Polypeptide display technologies have substantially impacted basic and applied research applications ranging from drug discovery to materials synthesis. Previous expression vectors for polypeptide display libraries using host cells suffer from a variety of problems. The problems of the prior art methods include (1) only small peptides may be expressed, (2) large libraries cannot be selected, (3) the polypeptides are not expressed on the outer membrane surface, but are instead expressed in the periplasmic space between the inner and the outer membranes, (4) polypeptides that are displayed on the outer membrane surface do not properly bind or interact with large molecules and certain targets, and (5) analyzing expression on fimbriae or flagella results in loss of some desired polypeptides due to mechanical shearing.

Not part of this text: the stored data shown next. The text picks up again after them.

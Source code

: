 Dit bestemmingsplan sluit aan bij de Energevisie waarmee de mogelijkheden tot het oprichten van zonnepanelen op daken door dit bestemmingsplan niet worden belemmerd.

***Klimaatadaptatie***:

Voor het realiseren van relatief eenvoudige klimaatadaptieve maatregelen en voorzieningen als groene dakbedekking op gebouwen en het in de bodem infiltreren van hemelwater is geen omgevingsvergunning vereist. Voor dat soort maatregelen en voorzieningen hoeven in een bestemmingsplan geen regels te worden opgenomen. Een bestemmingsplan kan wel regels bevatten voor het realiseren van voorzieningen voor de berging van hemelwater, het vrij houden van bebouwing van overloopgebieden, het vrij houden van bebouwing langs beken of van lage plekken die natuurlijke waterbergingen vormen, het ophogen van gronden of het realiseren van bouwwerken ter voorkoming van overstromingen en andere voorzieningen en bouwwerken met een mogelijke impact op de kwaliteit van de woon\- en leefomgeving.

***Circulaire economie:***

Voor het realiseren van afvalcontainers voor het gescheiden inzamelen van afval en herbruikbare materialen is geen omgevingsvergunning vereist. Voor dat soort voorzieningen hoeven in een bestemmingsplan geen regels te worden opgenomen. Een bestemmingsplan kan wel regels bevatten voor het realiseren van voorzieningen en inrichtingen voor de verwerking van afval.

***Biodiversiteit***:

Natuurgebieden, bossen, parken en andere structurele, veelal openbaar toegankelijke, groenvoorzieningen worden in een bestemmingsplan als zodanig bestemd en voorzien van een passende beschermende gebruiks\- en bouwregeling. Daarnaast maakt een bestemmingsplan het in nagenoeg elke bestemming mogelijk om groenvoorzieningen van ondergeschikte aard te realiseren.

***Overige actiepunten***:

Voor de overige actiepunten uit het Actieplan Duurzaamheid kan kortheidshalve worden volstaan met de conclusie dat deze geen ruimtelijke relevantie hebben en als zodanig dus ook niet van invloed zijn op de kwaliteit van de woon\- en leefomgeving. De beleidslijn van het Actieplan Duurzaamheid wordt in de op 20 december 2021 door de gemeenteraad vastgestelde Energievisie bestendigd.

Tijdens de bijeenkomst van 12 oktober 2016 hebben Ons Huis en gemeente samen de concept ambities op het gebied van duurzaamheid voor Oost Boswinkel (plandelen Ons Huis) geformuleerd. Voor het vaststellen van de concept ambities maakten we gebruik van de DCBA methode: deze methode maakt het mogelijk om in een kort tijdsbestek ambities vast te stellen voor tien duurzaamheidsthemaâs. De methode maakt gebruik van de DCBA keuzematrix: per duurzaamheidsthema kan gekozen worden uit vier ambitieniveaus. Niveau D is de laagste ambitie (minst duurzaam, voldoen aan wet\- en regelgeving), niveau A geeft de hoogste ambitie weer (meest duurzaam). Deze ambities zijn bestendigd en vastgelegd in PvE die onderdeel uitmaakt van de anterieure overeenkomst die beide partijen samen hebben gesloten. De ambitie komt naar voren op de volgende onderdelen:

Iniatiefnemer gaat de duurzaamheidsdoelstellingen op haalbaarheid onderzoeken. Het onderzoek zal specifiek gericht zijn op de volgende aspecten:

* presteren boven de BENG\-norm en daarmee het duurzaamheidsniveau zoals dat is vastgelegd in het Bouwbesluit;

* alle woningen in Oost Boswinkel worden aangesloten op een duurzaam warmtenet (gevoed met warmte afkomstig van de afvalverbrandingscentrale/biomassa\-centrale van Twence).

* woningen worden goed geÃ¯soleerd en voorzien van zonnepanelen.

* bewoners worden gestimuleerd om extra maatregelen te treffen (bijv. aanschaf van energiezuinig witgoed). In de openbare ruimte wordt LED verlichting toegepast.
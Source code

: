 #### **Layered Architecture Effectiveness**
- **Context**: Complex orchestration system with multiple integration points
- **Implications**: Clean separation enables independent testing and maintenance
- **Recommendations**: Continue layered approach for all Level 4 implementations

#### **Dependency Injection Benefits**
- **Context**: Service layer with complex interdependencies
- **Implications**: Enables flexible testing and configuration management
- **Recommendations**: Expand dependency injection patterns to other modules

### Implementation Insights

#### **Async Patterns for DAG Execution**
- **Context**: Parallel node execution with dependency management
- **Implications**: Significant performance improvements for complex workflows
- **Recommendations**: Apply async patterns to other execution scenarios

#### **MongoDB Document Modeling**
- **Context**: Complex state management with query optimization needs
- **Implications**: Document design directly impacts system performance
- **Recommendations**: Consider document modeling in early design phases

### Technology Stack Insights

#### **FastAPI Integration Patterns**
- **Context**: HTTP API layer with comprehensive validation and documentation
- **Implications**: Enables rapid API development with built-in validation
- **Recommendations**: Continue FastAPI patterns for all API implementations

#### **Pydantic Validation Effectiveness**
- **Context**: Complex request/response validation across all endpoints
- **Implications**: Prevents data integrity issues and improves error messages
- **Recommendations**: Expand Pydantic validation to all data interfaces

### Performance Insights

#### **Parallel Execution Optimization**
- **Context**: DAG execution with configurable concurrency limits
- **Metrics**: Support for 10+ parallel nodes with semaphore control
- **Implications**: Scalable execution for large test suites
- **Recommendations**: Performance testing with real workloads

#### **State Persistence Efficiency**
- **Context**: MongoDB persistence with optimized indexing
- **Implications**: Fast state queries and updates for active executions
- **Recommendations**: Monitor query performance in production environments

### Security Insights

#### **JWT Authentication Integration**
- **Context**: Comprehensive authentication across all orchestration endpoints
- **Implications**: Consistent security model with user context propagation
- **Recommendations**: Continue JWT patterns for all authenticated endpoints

Protein display on the surface of bacterial cells holds the potential to simplify and accelerate the process of ligand isolation since experimental procedures with bacteria are efficient, and screening can be performed using FACS. Although several different bacterial display systems have been reported, their usefulness has been restricted by technical limitations including accessibility on the cell surface, inability to display highly diverse sequences, adverse effects on cell growth and viability, and difficulty in expressing long polypeptides. In addition, utility has been hampered by protease sensitivity of systems when exposed to complex mixtures that include proteases.
Thus, a need exists for a more robust display methodology that requires minimal technical expertise, is less labor intensive, and speeds the process of ligand isolation from weeks to days as compared to prior methods.